# [Task]
A single figure is the whole answer: the number of lines in the entries that contain "equation".

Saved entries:
- - -
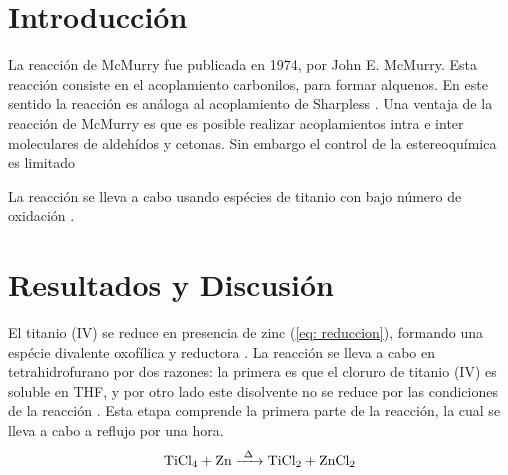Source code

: \documentclass[fleqn,10pt]{SelfArx}
\begin{document}
\flushbottom %

\maketitle %


\thispagestyle{empty} %




\section*{Introducci\'on} %

La reacci\'on de McMurry fue publicada en 1974, por John E. McMurry. Esta reacci\'on consiste en el acoplamiento carbonilos, para formar alquenos. En este sentido la reacci\'on es an\'aloga al acoplamiento de Sharpless \cite{doi:10.1021/ja00188a068}. Una ventaja de la reacci\'on de McMurry es que es posible realizar acoplamientos intra e inter moleculares de aldeh\'idos y cetonas. Sin embargo el control de la estereoqu\'imica es limitado

La reacci\'on se lleva a cabo usando esp\'ecies de titanio con bajo n\'umero de oxidaci\'on . 

\section{Resultados y Discusi\'on}

El titanio (IV) se reduce en presencia de zinc (\autoref{eq: reduccion}), formando una esp\'ecie divalente oxof\'ilica y reductora \cite{richards2001}. La reacci\'on se lleva a cabo en tetrahidrofurano por dos razones: la primera es que el cloruro de titanio (IV) es soluble en THF, y por otro lado este disolvente no se reduce por las condiciones de la reacci\'on \cite{richards2001}. Esta etapa comprende la primera parte de la reacci\'on, la cual se lleva a cabo a reflujo por una hora.
\begin{equation}\label{eq: reduccion}
	\ce{TiCl_4 + Zn ->[\Delta] TiCl2 + ZnCl2}
\end{equation}
\end{document}
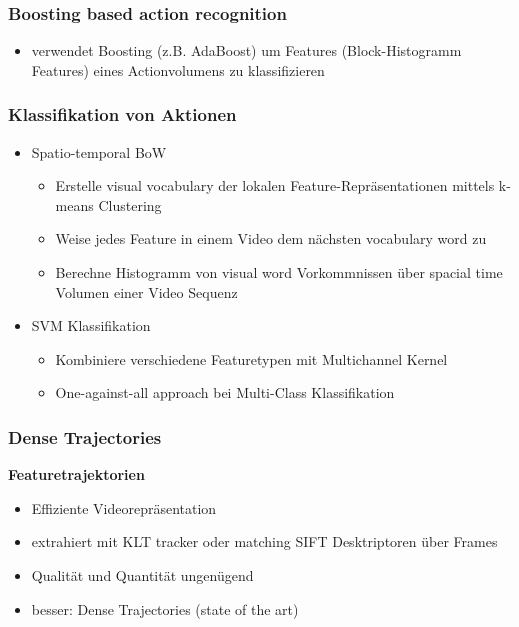 \documentclass[paper=a4, fontsize=11pt]{scrartcl} %
\numberwithin{equation}{section} %
\numberwithin{figure}{section} %
\numberwithin{table}{section} %
\begin{document}
\subsubsection{Boosting based action recognition}

\begin{itemize}
\item verwendet Boosting (z.B. AdaBoost) um Features (Block-Histogramm Features) eines Actionvolumens zu klassifizieren
\end{itemize}

\subsubsection{Klassifikation von Aktionen}

\begin{itemize}
\item Spatio-temporal BoW
\begin{itemize}
\item Erstelle visual vocabulary der lokalen Feature-Repräsentationen mittels k-means Clustering
\item Weise jedes Feature in einem Video dem nächsten vocabulary word zu
\item Berechne Histogramm von visual word Vorkommnissen über spacial time Volumen einer Video Sequenz
\end{itemize}
\item SVM Klassifikation
\begin{itemize}
\item Kombiniere verschiedene Featuretypen mit Multichannel Kernel
\item One-against-all approach bei Multi-Class Klassifikation
\end{itemize}
\end{itemize}

\subsubsection{Dense Trajectories}

\textbf{Featuretrajektorien}

\begin{itemize}
\item Effiziente Videorepräsentation
\item extrahiert mit KLT tracker oder matching SIFT Desktriptoren über Frames
\item Qualität und Quantität ungenügend
\item besser: Dense Trajectories (state of the art)
\end{itemize}
\end{document}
- - -
# [Written response]
3